A part of me refuses to go to sleep tonight because I’m unwilling to part with an unexpectedly wonderful week. I have always loved Thanksgiving break ever since I found out such a thing exists. In the chaos and constantly time-pressed woe of the quarter system, this break always offers just the right kind of reprieve at exactly the nick of time I need it. It’s less about the food, rather the company. Always the companionship and this year in particular, I really do genuinely miss my usual familiar faces.
But when one door closes, another always opens.
I reached out to my old high school buddy who is the closest I have to the word familiar over here – she’s in her senior year at Berkeley and we’ve been in touch regularly since she came Stateside three years ago. We made plans to celebrate together, exchanging text messages back-and-forth since about a month ago, discussing the food from the entrée – a whole chicken as substitute to turkey, still keeping to the spirit of the holiday – to the desert – self-attempted pumpkin pie – and even to the Black Friday ‘festive’ the day after.

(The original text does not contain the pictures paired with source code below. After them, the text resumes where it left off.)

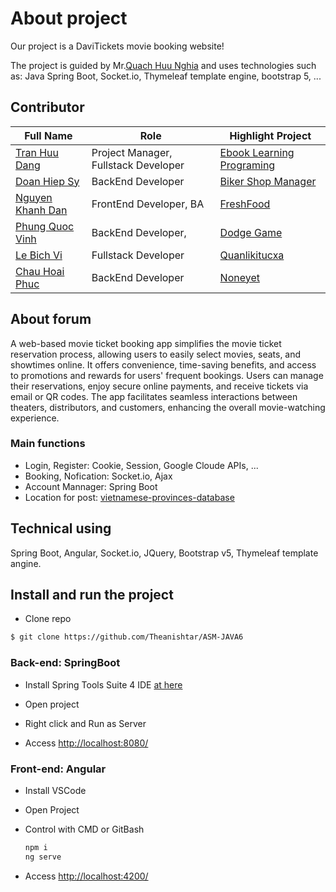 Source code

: # About project

Our project is a DaviTickets movie booking website!

The project is guided by Mr.[Quach Huu Nghia](https://github.com/nghiaquach/) and uses technologies such as: Java Spring Boot, Socket.io, Thymeleaf template engine, bootstrap 5, ...

## Contributor
| Full Name | Role | Highlight Project |
|-----------|------|--------------------|
|[Tran Huu Dang]() | Project Manager, Fullstack Developer | [Ebook Learning Programing](https://angurvad-5559e.web.app/)  
|[Doan Hiep Sy]() | BackEnd Developer | [Biker Shop Manager](https://github.com/DoanSy16/biker-shop-manager)  
|[Nguyen Khanh Dan]() | FrontEnd Developer, BA | [FreshFood](https://github.com/NguyenKhanhDan/FreshFood)  
|[Phung Quoc Vinh]() | BackEnd Developer,  | [Dodge Game](https://github.com/Dinhisme/DodgeGame)  
|[Le Bich Vi]() | Fullstack Developer | [Quanlikitucxa](https://github.com/TheBank0911/Quanlikitucxa)
|[Chau Hoai Phuc]() | BackEnd Developer | [Noneyet]()



## About forum 
A web-based movie ticket booking app simplifies the movie ticket reservation process, allowing users to easily select movies, seats, and showtimes online. It offers convenience, time-saving benefits, and access to promotions and rewards for users' frequent bookings. Users can manage their reservations, enjoy secure online payments, and receive tickets via email or QR codes. The app facilitates seamless interactions between theaters, distributors, and customers, enhancing the overall movie-watching experience.

### Main functions
- Login, Register: Cookie, Session, Google Cloude APIs, ...
- Booking, Nofication: Socket.io, Ajax
- Account Mannager: Spring Boot
- Location for post: [vietnamese-provinces-database](https://github.com/dangtranhuu/vietnamese-provinces-database)

## Technical using

Spring Boot, Angular, Socket.io, JQuery, Bootstrap v5, Thymeleaf template angine.



<!-- ## Table of contents (optional)

- Requirements
- Recommended modules
- Installation
- Configuration
- Troubleshooting
- FAQ
- Maintainers -->

## Install and run the project

- Clone repo
```bash
$ git clone https://github.com/Theanishtar/ASM-JAVA6
```
### Back-end: SpringBoot

- Install Spring Tools Suite 4 IDE [at here](https://spring.io/tools)

- Open project 

- Right click and Run as Server

- Access [http://localhost:8080/](http://localhost:8080/)

  
### Front-end: Angular

- Install VSCode
- Open Project
- Control with CMD or GitBash
  
  ``` bash
  npm i
  ng serve
   ```
  
- Access [http://localhost:4200/](http://localhost:4200/)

Thursday finally came and I excitedly boarded the 930 AM Caltrain, happy to be away from campus, got off at Millbrae to switch to the BART line and just a little under noon, reached downtown Berkeley where she greeted me. We hugged each other tightly and fell into steps easily, making our way by foot to her apartment. She’d been kind enough to get the chicken at the halal butcher a few days before and had even prepared the dough for the pie crust. We sat in her apartment chatting nonstop from noontime to about 430 PM, when we decided we ought to get dinner started – there was an unexpectedly funny moment when both of us chickened out at the sight of a whole chicken with its absurdly long neck – and even while we prepared the feast, we kept talking. Our conversations went everywhere – home, here and places we’ve yet to visit – to people from the past and present, sometimes even detouring to religion – my Islamic ones to her Christian perspectives. Finally at 830 PM when everything was ready and we could devour in our surprisingly well-done chicken and unsurprisingly mutated pumpkin pie, I couldn’t be more thankful for this moment.
We talked and talked and talked – as we cleaned up later, after I showered and prayed, as I set up the futon and settled in comfortably under the comforters and even as her roommate came home near-midnight. We spoke until it was 2 AM, finally calling it a day as reminded ourselves we wanted an early start to join in on the shopping fest in the city. We spoke until I lost my voice and it took me mere seconds to fall into deep sleep.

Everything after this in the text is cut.